• YOUR INSTRUCTIONS
Nothing but the lines below between the line holding "3. Conclusión" and the line holding "## 3. CONLUSIÓN", inclusive, should appear in the answer, each set down exactly.

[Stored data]
*** Block opens ***

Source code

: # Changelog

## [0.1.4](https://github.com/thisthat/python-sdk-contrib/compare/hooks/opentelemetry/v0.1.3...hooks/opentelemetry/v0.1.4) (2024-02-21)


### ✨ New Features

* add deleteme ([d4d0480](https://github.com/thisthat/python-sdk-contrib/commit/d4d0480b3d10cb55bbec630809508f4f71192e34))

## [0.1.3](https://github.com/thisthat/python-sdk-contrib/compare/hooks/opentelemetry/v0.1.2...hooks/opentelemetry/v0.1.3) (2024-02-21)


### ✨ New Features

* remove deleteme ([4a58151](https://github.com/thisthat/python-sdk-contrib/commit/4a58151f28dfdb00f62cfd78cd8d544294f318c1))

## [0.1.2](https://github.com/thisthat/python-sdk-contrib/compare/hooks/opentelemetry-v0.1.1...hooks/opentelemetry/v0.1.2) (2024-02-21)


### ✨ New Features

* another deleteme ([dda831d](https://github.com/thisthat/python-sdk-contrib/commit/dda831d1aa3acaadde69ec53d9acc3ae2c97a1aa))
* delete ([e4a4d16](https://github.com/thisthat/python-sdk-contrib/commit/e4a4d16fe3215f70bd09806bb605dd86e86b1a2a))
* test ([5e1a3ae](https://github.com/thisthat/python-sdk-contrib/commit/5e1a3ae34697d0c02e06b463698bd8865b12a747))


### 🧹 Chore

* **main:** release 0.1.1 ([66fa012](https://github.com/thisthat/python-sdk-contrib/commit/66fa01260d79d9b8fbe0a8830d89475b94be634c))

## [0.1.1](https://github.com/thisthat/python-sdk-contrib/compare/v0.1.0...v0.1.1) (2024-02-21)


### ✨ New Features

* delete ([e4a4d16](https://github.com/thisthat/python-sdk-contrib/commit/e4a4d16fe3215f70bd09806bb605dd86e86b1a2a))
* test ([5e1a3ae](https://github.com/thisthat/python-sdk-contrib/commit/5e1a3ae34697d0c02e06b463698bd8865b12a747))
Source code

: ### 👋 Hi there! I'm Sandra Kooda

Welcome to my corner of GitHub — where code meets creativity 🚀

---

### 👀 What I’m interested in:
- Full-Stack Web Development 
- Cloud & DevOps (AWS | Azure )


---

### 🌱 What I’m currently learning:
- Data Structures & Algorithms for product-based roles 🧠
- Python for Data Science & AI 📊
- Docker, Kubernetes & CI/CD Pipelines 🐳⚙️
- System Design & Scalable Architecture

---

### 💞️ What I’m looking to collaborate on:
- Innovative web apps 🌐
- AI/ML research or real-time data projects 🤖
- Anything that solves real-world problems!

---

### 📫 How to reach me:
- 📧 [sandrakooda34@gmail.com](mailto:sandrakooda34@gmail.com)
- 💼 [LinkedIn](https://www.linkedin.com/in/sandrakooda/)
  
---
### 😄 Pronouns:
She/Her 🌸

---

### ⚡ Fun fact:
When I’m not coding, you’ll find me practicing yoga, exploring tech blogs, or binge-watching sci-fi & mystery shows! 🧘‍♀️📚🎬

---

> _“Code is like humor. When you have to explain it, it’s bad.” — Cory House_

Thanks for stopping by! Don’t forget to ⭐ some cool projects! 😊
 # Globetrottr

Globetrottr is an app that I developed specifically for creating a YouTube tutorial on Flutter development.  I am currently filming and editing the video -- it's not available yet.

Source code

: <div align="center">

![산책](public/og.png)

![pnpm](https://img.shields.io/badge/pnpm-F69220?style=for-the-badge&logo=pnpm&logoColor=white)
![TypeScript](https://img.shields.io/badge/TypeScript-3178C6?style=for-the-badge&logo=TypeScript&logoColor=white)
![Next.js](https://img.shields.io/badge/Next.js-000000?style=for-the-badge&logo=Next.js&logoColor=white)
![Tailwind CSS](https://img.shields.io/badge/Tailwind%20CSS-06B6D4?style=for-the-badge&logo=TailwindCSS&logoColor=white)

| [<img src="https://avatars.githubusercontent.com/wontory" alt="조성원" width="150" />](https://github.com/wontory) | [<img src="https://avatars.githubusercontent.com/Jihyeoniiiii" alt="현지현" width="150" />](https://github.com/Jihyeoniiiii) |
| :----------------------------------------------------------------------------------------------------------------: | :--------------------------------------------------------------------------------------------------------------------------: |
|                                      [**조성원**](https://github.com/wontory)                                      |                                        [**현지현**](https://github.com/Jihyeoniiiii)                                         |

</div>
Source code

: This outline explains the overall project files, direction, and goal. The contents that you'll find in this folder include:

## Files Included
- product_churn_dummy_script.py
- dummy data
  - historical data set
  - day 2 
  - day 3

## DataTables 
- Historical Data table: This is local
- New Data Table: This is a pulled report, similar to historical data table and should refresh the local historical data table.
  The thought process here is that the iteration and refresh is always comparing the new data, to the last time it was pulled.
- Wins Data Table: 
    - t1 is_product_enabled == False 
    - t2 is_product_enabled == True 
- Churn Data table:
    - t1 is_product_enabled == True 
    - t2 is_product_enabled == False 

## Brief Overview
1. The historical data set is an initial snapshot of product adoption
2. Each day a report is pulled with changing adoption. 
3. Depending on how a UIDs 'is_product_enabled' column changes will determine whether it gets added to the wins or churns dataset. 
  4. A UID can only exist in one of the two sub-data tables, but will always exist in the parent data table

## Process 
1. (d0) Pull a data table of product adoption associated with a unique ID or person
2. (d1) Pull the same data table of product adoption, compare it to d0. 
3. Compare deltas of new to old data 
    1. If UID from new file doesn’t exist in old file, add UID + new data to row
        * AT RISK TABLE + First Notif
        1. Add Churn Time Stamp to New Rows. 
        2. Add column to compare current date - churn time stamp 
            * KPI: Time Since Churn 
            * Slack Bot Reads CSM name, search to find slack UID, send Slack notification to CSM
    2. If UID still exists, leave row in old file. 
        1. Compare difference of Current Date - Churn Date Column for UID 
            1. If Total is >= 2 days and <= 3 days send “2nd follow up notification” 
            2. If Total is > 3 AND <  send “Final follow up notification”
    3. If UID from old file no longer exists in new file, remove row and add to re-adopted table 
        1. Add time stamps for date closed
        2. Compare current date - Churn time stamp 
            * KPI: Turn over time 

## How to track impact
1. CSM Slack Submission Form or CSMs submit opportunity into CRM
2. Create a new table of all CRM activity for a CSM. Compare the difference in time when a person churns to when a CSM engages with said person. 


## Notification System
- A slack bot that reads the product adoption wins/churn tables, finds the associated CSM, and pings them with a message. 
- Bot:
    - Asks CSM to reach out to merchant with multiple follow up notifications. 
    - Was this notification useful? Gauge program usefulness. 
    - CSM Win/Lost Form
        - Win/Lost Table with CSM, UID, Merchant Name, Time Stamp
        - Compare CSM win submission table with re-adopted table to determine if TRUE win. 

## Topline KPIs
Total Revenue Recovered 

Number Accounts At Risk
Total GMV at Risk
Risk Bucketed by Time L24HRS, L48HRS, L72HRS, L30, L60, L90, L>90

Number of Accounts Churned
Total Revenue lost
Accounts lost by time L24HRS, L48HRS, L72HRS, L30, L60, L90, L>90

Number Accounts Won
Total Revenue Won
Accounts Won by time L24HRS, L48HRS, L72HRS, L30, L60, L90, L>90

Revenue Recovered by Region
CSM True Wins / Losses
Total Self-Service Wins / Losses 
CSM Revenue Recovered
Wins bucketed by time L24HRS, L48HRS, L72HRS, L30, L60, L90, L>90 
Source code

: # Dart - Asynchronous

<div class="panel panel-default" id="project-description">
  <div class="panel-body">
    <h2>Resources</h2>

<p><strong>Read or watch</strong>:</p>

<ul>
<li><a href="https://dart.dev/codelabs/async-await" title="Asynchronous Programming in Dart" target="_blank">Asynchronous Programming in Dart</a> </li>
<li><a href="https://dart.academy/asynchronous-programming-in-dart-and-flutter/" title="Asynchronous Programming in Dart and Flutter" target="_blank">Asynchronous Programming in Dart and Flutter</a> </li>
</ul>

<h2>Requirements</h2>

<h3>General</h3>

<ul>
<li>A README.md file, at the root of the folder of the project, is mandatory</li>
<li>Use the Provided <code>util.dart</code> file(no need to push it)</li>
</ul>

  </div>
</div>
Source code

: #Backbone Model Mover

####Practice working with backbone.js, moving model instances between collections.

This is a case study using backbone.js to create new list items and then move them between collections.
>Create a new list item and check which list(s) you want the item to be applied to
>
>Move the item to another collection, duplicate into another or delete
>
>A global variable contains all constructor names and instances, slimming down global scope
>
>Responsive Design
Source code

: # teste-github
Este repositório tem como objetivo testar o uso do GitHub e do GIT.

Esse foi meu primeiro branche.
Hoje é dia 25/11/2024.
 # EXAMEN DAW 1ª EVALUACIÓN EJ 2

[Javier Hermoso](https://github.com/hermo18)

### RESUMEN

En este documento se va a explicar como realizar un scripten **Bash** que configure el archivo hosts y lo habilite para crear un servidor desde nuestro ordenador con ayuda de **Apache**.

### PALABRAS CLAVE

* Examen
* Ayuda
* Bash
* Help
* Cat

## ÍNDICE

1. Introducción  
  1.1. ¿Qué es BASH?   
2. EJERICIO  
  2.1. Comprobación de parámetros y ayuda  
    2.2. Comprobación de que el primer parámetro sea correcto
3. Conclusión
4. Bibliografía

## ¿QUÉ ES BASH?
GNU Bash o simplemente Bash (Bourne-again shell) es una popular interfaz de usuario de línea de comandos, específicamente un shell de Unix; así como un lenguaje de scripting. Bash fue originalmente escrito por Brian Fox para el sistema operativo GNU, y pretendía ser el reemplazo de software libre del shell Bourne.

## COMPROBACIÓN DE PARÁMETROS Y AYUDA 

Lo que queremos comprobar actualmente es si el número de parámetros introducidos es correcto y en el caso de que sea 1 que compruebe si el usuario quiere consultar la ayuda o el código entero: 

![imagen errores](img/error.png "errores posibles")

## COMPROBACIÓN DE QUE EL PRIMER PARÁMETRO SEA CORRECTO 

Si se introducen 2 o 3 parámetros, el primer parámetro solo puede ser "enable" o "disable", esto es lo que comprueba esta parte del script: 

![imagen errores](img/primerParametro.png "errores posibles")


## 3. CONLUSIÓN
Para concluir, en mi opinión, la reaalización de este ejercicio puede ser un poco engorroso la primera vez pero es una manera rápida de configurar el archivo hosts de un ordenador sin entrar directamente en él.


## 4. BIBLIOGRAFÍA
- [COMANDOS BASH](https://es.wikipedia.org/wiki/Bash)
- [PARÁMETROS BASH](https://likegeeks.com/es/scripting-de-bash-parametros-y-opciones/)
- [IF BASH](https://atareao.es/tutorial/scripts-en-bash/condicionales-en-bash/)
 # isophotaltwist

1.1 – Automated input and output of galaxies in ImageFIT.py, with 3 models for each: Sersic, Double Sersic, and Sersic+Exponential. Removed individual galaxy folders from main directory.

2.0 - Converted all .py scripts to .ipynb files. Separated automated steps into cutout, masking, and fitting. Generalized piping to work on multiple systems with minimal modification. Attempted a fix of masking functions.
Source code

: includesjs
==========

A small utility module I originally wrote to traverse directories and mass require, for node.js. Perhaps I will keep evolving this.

*** Block closes ***

• RESPONSE TO THE EXERCISE
3. Conclusión
4. Bibliografía

## ¿QUÉ ES BASH?
GNU Bash o simplemente Bash (Bourne-again shell) es una popular interfaz de usuario de línea de comandos, específicamente un shell de Unix; así como un lenguaje de scripting. Bash fue originalmente escrito por Brian Fox para el sistema operativo GNU, y pretendía ser el reemplazo de software libre del shell Bourne.

## COMPROBACIÓN DE PARÁMETROS Y AYUDA 

Lo que queremos comprobar actualmente es si el número de parámetros introducidos es correcto y en el caso de que sea 1 que compruebe si el usuario quiere consultar la ayuda o el código entero: 

![imagen errores](img/error.png "errores posibles")

## COMPROBACIÓN DE QUE EL PRIMER PARÁMETRO SEA CORRECTO 

Si se introducen 2 o 3 parámetros, el primer parámetro solo puede ser "enable" o "disable", esto es lo que comprueba esta parte del script: 

![imagen errores](img/primerParametro.png "errores posibles")


## 3. CONLUSIÓN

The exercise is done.